While many open source processors like LEON3^{Footnote 2}, OpenRISC^{Footnote 3}, Amber ARM-compatible core^{Footnote 4} and various RISC-V^{Footnote 5} implementations are available for scalar data processing, the variety for soft-core GPU architectures is more reduced. Al-Dujaili et al. extended the mentioned LEON3 processor by adding parallelization and synchronization features to support the CUDA execution model with their Guppy GPU-like soft-core processor [1]. An other approach is pursued by the FlexGrip project [4] and the MIAOW project [5]. The developed architectures are based on proprietary Nvidia or AMD GPUs and modeled according to available information. Due to ISA compatibility the existing vendor toolchains can be used for code generation.

Al Kadi et al. proposed the FGPU [11] with a MIPS-based ISA, which is extended by further vector-processing instructions to execute OpenCL kernels. It provides hardware support for scheduling work items to multiple computing units conveniently to the SIMT programming model and includes an LLVM-backend. In contrast to this the Nyami [6], or later Nyuzi [7], presented by Jeff Bush et al. uses a more general purpose architecture utilizing wide vector registers with predicated execution vicarious to the Intel Xeon Phi architecture. It also uses its own ISA similar to MIPS-ISA and, besides integer arithmetic, floating point operations are supported as well. Due to the LLVM-backend many languages providing LLVM-frontends can be translated to the processor’s ISA.

The selection of available source languages is currently quite limited for all these approaches and there is little freedom of choice.
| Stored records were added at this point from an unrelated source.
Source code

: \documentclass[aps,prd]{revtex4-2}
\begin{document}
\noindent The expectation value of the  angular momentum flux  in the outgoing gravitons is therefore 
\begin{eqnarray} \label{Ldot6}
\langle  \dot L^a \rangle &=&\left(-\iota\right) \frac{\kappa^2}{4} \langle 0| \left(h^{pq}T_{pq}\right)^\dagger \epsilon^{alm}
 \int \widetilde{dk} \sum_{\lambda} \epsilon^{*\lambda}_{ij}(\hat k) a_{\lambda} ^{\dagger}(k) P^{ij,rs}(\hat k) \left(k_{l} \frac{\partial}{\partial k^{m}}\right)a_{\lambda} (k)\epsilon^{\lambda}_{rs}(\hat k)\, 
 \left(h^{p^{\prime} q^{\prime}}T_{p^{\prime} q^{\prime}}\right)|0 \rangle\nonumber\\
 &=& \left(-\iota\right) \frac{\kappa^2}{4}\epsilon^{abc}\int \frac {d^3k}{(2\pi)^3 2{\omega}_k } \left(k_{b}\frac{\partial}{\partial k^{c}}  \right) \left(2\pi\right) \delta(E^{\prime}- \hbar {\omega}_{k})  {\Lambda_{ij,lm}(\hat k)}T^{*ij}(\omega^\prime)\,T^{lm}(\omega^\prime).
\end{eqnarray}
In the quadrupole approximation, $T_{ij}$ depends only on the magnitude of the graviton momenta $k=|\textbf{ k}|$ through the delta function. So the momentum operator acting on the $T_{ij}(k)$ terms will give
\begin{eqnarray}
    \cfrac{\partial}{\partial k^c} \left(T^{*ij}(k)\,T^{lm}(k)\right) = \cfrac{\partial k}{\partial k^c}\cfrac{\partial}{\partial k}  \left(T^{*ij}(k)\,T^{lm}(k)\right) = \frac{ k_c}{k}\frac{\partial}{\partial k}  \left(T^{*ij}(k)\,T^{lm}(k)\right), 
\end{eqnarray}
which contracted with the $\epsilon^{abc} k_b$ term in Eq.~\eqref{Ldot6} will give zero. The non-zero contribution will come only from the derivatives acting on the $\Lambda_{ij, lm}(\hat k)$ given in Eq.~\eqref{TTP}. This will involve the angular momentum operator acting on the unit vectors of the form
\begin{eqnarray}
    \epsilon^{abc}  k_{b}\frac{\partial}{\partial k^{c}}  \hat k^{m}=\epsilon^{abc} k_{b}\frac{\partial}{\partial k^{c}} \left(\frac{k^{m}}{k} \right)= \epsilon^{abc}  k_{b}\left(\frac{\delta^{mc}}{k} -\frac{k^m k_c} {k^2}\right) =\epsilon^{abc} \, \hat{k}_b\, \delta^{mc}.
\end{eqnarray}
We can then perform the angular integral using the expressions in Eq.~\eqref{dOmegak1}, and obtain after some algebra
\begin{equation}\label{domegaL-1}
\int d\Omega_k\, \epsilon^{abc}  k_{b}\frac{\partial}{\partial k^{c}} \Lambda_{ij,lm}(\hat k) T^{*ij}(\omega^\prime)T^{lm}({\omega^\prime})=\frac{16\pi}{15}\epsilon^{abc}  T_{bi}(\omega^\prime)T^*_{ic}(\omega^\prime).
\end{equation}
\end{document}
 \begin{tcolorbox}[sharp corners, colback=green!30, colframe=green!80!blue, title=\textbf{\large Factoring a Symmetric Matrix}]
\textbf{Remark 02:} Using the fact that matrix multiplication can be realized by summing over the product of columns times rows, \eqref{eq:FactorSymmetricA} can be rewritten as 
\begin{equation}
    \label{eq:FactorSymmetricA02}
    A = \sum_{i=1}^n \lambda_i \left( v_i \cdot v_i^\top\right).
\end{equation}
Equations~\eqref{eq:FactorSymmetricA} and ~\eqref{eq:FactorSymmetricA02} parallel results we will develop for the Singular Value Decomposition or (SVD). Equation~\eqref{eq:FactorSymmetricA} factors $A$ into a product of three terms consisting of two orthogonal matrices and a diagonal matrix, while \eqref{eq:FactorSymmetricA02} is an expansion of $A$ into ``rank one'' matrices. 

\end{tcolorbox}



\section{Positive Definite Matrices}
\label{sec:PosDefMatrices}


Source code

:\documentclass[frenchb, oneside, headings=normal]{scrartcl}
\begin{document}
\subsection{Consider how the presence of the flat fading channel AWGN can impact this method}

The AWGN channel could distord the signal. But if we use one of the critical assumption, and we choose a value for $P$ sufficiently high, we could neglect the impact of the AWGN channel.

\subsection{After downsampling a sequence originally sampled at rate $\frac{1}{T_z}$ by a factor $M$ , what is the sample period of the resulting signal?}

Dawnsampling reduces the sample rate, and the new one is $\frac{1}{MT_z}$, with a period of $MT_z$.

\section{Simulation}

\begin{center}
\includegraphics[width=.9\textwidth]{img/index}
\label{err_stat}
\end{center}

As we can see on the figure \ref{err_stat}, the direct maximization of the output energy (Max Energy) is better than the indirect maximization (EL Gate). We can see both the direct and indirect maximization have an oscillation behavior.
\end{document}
A common low-level standard like the HSA specifications can reduce the time to develop language front-ends and diversify the existing solutions.

3 Fundamentals

3.1 MPSoC Platform

The Xilinx Zynq UltraScale+ MPSoC integrates a quad-core ARM Cortex-A53 MPCore based processing system (PS) and Xilinx programmable logic (PL) in a single device [18]. The 16 nm FinFET+ PL communicates with the PS through 6,000 interconnects that are organized into twelve 128-bit high-performance ARM AMBA AXI4 ports each providing different capabilities. The high-performance AXI4 ports provide access from the PL to DDR and high-speed interconnect in the PS. The PL can be tightly or loosely coupled to the A53 APUs via two-way coherent, I/O (one-way) coherent, or non-coherent transactions. Address translation is provided by the system memory management unit (SMMU) on select AXI4 interfaces.

3.2 HSA Specifications

In this paper we leverage the HSA Foundation standards [10] and its existing ecosystem to improve the integrability of heterogeneous SoCs. This provides a new level of flexibility for developers of embedded systems. The specifications consist of three main parts:

The Programmer’s Reference Manual defines the HSA intermediate language (HSAIL) which abstracts the target ISA.
The Runtime Programmer’s Reference Manual defines the vendor neutral hardware communication API a language runtime is expected to target.
The Platform System Architecture Specification defines the underlying hardware model which the software toolchain is targeting.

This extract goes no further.